We may present an ordered and capable face to the outside world but we know a private chaos as our inner truth. Work and ambition to succeed can be used as an escape that offers the semblance and structure of coherence even if it harms our health and well-being. The fact that we can’t solve our problems from the outside in doesn’t mean we won’t try to – again and again.

To reduce life to its core, to discard the activities that are inessential to a fulfilling existence is a process seemingly without end. It’s both sad and liberating to discover that strictly for oneself there is nothing to live for; every action is revealed to be driven either by gene survival, ego games or sensory urges, automatic activity that could be achieved by a robot. What’s left is a bare aestheticism, a minimalism not just of things but more essentially of thoughts, hinting eventually of a faint tracing of the unity of objects, events, perceptions.

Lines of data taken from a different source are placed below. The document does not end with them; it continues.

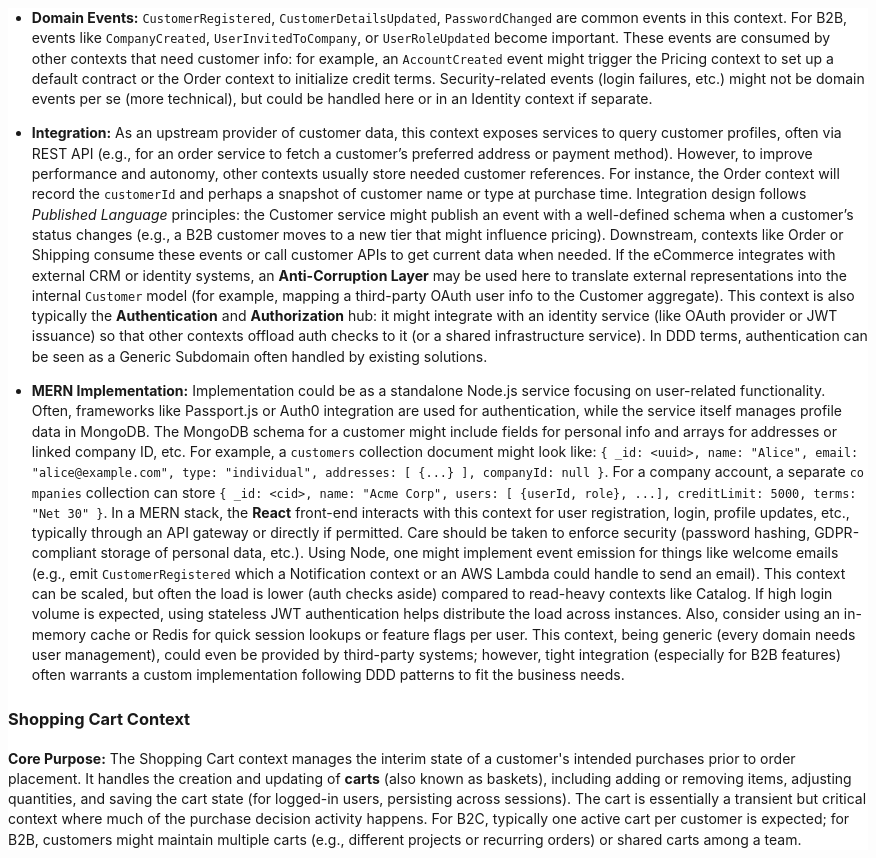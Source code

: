 * **Domain Events:** `CustomerRegistered`, `CustomerDetailsUpdated`, `PasswordChanged` are common events in this context. For B2B, events like `CompanyCreated`, `UserInvitedToCompany`, or `UserRoleUpdated` become important. These events are consumed by other contexts that need customer info: for example, an `AccountCreated` event might trigger the Pricing context to set up a default contract or the Order context to initialize credit terms. Security-related events (login failures, etc.) might not be domain events per se (more technical), but could be handled here or in an Identity context if separate.

* **Integration:** As an upstream provider of customer data, this context exposes services to query customer profiles, often via REST API (e.g., for an order service to fetch a customer’s preferred address or payment method). However, to improve performance and autonomy, other contexts usually store needed customer references. For instance, the Order context will record the `customerId` and perhaps a snapshot of customer name or type at purchase time. Integration design follows *Published Language* principles: the Customer service might publish an event with a well-defined schema when a customer’s status changes (e.g., a B2B customer moves to a new tier that might influence pricing). Downstream, contexts like Order or Shipping consume these events or call customer APIs to get current data when needed. If the eCommerce integrates with external CRM or identity systems, an **Anti-Corruption Layer** may be used here to translate external representations into the internal `Customer` model (for example, mapping a third-party OAuth user info to the Customer aggregate). This context is also typically the **Authentication** and **Authorization** hub: it might integrate with an identity service (like OAuth provider or JWT issuance) so that other contexts offload auth checks to it (or a shared infrastructure service). In DDD terms, authentication can be seen as a Generic Subdomain often handled by existing solutions.

* **MERN Implementation:** Implementation could be as a standalone Node.js service focusing on user-related functionality. Often, frameworks like Passport.js or Auth0 integration are used for authentication, while the service itself manages profile data in MongoDB. The MongoDB schema for a customer might include fields for personal info and arrays for addresses or linked company ID, etc. For example, a `customers` collection document might look like: `{ _id: <uuid>, name: "Alice", email: "alice@example.com", type: "individual", addresses: [ {...} ], companyId: null }`. For a company account, a separate `companies` collection can store `{ _id: <cid>, name: "Acme Corp", users: [ {userId, role}, ...], creditLimit: 5000, terms: "Net 30" }`. In a MERN stack, the **React** front-end interacts with this context for user registration, login, profile updates, etc., typically through an API gateway or directly if permitted. Care should be taken to enforce security (password hashing, GDPR-compliant storage of personal data, etc.). Using Node, one might implement event emission for things like welcome emails (e.g., emit `CustomerRegistered` which a Notification context or an AWS Lambda could handle to send an email). This context can be scaled, but often the load is lower (auth checks aside) compared to read-heavy contexts like Catalog. If high login volume is expected, using stateless JWT authentication helps distribute the load across instances. Also, consider using an in-memory cache or Redis for quick session lookups or feature flags per user. This context, being generic (every domain needs user management), could even be provided by third-party systems; however, tight integration (especially for B2B features) often warrants a custom implementation following DDD patterns to fit the business needs.

### **Shopping Cart Context**

**Core Purpose:** The Shopping Cart context manages the interim state of a customer's intended purchases prior to order placement. It handles the creation and updating of **carts** (also known as baskets), including adding or removing items, adjusting quantities, and saving the cart state (for logged-in users, persisting across sessions). The cart is essentially a transient but critical context where much of the purchase decision activity happens. For B2C, typically one active cart per customer is expected; for B2B, customers might maintain multiple carts (e.g., different projects or recurring orders) or shared carts among a team.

Rather than cluttering up our lives the true purpose of possessions is as tools to help clear time and space for inquiry. It’s a relief to release the suffocating weight of ownership, to attend to our real well-being rather than the false social standing we hope is conferred by our possessions, be they material or otherwise. Even to conclude about oneself has a subtle sense of ownership and to own even purely psychologically is later to suffer. We dig a hole within us that shopping bags or social status can’t fill.

It’s the very act of grasping for security that triggers further insecurity. While entranced by an imaginary future an actual present passes us by.

Alternatively we can reject the unreality of becoming and just be, be here and now, be content to be still, to be witness. The paradox is actual achievement is often then more likely only not as a goal but as an unlooked-for by-product.